WORK INSTRUCTIONS.
Reproduce all the data verbatim.

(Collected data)
---
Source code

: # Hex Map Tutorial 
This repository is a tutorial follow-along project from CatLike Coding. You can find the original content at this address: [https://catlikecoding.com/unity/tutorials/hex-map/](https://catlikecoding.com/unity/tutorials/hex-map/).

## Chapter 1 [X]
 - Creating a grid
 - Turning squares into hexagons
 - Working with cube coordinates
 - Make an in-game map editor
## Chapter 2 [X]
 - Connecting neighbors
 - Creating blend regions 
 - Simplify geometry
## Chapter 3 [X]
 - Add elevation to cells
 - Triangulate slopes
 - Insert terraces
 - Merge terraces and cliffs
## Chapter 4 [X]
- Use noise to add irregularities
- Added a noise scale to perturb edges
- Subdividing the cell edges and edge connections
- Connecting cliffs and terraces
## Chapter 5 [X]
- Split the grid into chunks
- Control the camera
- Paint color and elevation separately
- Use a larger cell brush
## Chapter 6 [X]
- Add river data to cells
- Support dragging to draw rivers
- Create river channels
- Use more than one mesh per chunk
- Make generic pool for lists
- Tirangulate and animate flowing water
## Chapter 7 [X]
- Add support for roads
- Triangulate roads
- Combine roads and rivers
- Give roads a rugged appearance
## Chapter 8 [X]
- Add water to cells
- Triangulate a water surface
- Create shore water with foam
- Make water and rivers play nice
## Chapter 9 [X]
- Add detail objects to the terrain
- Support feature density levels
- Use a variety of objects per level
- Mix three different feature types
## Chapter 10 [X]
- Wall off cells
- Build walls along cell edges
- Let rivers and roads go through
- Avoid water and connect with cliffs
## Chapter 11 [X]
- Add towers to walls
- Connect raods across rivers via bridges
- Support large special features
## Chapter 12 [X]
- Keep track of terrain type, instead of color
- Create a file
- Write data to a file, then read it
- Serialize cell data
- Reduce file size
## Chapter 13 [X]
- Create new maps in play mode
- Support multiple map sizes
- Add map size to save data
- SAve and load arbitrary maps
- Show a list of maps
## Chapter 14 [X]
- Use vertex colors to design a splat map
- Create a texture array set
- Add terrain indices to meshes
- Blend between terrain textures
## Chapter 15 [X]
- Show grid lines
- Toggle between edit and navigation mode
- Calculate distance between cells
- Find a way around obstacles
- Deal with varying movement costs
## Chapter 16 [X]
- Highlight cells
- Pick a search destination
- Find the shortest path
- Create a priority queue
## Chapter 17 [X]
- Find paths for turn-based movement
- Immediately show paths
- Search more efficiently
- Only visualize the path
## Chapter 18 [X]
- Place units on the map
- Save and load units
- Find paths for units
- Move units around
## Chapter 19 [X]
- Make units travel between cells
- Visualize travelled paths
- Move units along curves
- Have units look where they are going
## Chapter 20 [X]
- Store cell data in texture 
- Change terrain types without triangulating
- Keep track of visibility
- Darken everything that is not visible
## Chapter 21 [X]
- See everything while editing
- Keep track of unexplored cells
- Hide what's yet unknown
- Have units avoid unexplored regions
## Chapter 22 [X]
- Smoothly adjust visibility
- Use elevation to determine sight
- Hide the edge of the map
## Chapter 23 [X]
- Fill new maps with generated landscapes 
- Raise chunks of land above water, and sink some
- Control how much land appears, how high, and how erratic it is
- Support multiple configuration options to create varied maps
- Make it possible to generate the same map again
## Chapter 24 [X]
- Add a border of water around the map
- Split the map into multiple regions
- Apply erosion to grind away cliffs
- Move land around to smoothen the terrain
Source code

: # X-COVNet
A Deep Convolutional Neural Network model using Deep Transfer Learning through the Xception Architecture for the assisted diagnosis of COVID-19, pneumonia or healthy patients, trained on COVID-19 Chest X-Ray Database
---
YOUR SOLUTION.
Source code

: # Hex Map Tutorial 
This repository is a tutorial follow-along project from CatLike Coding. You can find the original content at this address: [https://catlikecoding.com/unity/tutorials/hex-map/](https://catlikecoding.com/unity/tutorials/hex-map/).

## Chapter 1 [X]
 - Creating a grid
 - Turning squares into hexagons
 - Working with cube coordinates
 - Make an in-game map editor
## Chapter 2 [X]
 - Connecting neighbors
 - Creating blend regions 
 - Simplify geometry
## Chapter 3 [X]
 - Add elevation to cells
 - Triangulate slopes
 - Insert terraces
 - Merge terraces and cliffs
## Chapter 4 [X]
- Use noise to add irregularities
- Added a noise scale to perturb edges
- Subdividing the cell edges and edge connections
- Connecting cliffs and terraces
## Chapter 5 [X]
- Split the grid into chunks
- Control the camera
- Paint color and elevation separately
- Use a larger cell brush
## Chapter 6 [X]
- Add river data to cells
- Support dragging to draw rivers
- Create river channels
- Use more than one mesh per chunk
- Make generic pool for lists
- Tirangulate and animate flowing water
## Chapter 7 [X]
- Add support for roads
- Triangulate roads
- Combine roads and rivers
- Give roads a rugged appearance
## Chapter 8 [X]
- Add water to cells
- Triangulate a water surface
- Create shore water with foam
- Make water and rivers play nice
## Chapter 9 [X]
- Add detail objects to the terrain
- Support feature density levels
- Use a variety of objects per level
- Mix three different feature types
## Chapter 10 [X]
- Wall off cells
- Build walls along cell edges
- Let rivers and roads go through
- Avoid water and connect with cliffs
## Chapter 11 [X]
- Add towers to walls
- Connect raods across rivers via bridges
- Support large special features
## Chapter 12 [X]
- Keep track of terrain type, instead of color
- Create a file
- Write data to a file, then read it
- Serialize cell data
- Reduce file size
## Chapter 13 [X]
- Create new maps in play mode
- Support multiple map sizes
- Add map size to save data
- SAve and load arbitrary maps
- Show a list of maps
## Chapter 14 [X]
- Use vertex colors to design a splat map
- Create a texture array set
- Add terrain indices to meshes
- Blend between terrain textures
## Chapter 15 [X]
- Show grid lines
- Toggle between edit and navigation mode
- Calculate distance between cells
- Find a way around obstacles
- Deal with varying movement costs
## Chapter 16 [X]
- Highlight cells
- Pick a search destination
- Find the shortest path
- Create a priority queue
## Chapter 17 [X]
- Find paths for turn-based movement
- Immediately show paths
- Search more efficiently
- Only visualize the path
## Chapter 18 [X]
- Place units on the map
- Save and load units
- Find paths for units
- Move units around
## Chapter 19 [X]
- Make units travel between cells
- Visualize travelled paths
- Move units along curves
- Have units look where they are going
## Chapter 20 [X]
- Store cell data in texture 
- Change terrain types without triangulating
- Keep track of visibility
- Darken everything that is not visible
## Chapter 21 [X]
- See everything while editing
- Keep track of unexplored cells
- Hide what's yet unknown
- Have units avoid unexplored regions
## Chapter 22 [X]
- Smoothly adjust visibility
- Use elevation to determine sight
- Hide the edge of the map
## Chapter 23 [X]
- Fill new maps with generated landscapes 
- Raise chunks of land above water, and sink some
- Control how much land appears, how high, and how erratic it is
- Support multiple configuration options to create varied maps
- Make it possible to generate the same map again
## Chapter 24 [X]
- Add a border of water around the map
- Split the map into multiple regions
- Apply erosion to grind away cliffs
- Move land around to smoothen the terrain
Source code

: # X-COVNet
A Deep Convolutional Neural Network model using Deep Transfer Learning through the Xception Architecture for the assisted diagnosis of COVID-19, pneumonia or healthy patients, trained on COVID-19 Chest X-Ray Database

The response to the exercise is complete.